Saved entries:
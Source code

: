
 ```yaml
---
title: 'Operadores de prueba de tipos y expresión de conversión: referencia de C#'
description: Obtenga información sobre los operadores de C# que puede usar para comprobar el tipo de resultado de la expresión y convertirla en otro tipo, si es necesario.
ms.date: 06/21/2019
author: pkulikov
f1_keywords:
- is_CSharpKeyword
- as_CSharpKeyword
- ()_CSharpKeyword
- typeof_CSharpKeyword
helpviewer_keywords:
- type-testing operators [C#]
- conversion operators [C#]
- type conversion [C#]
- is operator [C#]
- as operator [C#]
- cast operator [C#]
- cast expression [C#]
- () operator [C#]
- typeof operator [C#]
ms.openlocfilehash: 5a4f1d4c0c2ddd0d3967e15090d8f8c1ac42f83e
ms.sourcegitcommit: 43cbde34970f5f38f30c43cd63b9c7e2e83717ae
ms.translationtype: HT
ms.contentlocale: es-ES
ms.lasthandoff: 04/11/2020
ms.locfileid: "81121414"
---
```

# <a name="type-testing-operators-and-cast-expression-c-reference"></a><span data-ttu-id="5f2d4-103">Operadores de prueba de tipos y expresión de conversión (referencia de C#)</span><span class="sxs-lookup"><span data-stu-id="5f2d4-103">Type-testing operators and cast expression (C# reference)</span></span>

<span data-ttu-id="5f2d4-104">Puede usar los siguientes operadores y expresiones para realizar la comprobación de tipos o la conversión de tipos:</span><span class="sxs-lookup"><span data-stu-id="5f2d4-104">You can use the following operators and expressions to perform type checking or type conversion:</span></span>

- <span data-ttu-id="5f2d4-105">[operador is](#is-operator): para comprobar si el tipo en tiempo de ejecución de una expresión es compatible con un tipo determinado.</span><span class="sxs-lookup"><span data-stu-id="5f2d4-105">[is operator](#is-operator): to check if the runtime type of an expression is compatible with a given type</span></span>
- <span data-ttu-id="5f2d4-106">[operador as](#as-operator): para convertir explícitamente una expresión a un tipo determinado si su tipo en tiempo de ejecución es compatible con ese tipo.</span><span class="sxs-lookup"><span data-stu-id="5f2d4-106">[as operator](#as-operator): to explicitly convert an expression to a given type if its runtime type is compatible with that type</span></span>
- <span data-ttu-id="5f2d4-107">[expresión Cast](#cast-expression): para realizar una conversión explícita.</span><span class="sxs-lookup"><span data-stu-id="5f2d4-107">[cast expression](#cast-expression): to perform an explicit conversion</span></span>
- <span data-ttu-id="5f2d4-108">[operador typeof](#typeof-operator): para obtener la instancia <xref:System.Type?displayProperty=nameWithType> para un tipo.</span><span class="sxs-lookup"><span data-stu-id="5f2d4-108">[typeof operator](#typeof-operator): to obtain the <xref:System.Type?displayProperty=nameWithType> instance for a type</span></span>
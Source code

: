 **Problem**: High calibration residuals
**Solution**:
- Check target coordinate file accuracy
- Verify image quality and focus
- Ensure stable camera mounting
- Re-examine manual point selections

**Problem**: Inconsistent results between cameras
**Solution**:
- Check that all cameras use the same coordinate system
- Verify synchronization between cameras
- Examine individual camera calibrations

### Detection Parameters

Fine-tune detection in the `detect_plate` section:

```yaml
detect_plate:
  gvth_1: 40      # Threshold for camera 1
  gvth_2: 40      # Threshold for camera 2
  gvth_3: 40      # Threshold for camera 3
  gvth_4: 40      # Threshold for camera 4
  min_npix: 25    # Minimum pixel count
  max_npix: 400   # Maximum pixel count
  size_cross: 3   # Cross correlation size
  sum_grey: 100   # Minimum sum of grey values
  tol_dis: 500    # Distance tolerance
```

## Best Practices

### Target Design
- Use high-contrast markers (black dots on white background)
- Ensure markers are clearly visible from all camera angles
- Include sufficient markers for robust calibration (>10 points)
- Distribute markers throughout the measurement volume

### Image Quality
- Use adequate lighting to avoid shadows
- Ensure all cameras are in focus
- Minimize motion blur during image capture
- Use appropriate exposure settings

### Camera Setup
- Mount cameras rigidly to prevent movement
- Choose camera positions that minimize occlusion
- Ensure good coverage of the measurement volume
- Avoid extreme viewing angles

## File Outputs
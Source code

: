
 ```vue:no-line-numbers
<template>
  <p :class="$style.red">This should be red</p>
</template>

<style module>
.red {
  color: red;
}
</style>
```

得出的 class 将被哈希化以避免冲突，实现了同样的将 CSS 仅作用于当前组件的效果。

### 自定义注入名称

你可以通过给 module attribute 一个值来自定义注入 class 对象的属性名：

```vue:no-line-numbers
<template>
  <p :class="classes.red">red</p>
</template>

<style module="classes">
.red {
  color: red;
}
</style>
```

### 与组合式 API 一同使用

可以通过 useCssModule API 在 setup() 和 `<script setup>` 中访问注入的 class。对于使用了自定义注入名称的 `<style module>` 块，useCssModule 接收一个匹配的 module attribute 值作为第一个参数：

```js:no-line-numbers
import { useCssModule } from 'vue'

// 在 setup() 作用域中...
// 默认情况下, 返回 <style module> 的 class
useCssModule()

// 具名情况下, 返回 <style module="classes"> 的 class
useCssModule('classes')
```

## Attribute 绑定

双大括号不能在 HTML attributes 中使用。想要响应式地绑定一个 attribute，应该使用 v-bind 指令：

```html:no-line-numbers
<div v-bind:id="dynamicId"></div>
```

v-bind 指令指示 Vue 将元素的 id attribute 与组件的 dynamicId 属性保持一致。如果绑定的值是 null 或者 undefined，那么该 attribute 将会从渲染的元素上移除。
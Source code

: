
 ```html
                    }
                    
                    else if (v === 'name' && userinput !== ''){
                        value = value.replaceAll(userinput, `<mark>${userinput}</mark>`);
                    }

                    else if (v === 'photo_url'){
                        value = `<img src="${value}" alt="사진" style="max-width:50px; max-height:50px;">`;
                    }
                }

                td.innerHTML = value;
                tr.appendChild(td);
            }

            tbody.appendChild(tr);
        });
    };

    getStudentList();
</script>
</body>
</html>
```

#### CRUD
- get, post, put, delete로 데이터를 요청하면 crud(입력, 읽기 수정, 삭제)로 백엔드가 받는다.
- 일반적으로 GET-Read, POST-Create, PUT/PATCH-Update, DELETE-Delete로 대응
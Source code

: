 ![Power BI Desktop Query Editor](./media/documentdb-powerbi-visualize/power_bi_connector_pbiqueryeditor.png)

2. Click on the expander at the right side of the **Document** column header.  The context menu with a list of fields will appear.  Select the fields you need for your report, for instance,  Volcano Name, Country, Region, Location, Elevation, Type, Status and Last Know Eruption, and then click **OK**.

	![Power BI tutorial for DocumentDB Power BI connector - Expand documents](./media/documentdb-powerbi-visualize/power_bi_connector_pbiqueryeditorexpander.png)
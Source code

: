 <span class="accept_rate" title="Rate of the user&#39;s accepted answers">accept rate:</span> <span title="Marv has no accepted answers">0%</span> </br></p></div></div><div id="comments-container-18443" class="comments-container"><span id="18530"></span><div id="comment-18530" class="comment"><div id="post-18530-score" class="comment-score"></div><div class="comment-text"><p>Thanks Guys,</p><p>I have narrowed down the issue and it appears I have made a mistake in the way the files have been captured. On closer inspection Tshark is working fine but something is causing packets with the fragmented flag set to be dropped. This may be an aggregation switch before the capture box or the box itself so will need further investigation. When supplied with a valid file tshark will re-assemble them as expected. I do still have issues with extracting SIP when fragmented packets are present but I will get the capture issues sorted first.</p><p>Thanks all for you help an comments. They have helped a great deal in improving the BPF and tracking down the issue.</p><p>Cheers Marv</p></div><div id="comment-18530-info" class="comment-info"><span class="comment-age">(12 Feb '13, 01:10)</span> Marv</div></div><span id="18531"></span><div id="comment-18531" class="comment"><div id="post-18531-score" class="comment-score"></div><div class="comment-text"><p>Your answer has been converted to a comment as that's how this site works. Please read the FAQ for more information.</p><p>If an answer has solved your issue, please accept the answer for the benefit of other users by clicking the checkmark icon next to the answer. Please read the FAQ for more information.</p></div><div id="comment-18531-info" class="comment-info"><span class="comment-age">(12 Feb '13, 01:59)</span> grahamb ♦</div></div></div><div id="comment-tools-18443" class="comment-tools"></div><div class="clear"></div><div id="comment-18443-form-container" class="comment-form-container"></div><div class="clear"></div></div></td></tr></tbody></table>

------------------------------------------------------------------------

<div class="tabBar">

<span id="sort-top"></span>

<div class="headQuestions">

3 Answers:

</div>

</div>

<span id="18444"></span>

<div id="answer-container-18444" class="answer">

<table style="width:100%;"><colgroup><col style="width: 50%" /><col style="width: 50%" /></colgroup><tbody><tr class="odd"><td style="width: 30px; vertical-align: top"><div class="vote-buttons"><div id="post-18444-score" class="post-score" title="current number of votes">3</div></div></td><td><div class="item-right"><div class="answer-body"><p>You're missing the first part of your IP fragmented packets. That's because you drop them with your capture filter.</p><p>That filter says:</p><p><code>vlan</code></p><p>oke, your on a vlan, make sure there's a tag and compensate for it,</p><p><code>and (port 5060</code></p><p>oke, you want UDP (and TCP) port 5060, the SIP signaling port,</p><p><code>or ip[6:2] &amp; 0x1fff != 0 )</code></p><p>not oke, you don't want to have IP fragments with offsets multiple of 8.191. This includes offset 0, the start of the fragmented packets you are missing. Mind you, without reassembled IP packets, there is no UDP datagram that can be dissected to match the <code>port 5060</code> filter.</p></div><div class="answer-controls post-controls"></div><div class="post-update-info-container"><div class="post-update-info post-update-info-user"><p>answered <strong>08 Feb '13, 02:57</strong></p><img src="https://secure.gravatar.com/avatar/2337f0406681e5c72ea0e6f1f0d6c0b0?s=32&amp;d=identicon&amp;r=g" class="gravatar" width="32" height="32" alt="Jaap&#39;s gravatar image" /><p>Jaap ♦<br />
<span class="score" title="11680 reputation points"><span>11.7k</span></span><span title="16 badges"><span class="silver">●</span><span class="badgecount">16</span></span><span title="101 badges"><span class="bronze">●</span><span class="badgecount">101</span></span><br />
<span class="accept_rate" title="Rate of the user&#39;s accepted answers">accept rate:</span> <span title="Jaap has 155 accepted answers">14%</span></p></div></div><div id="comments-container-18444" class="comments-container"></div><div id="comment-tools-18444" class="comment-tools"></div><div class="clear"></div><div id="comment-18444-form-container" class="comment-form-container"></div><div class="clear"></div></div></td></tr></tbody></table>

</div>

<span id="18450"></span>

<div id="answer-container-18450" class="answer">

### [Your objective]
In the data, count the lines that include the string "conversión", then give that number and nothing more.

### [Exercise solution]
4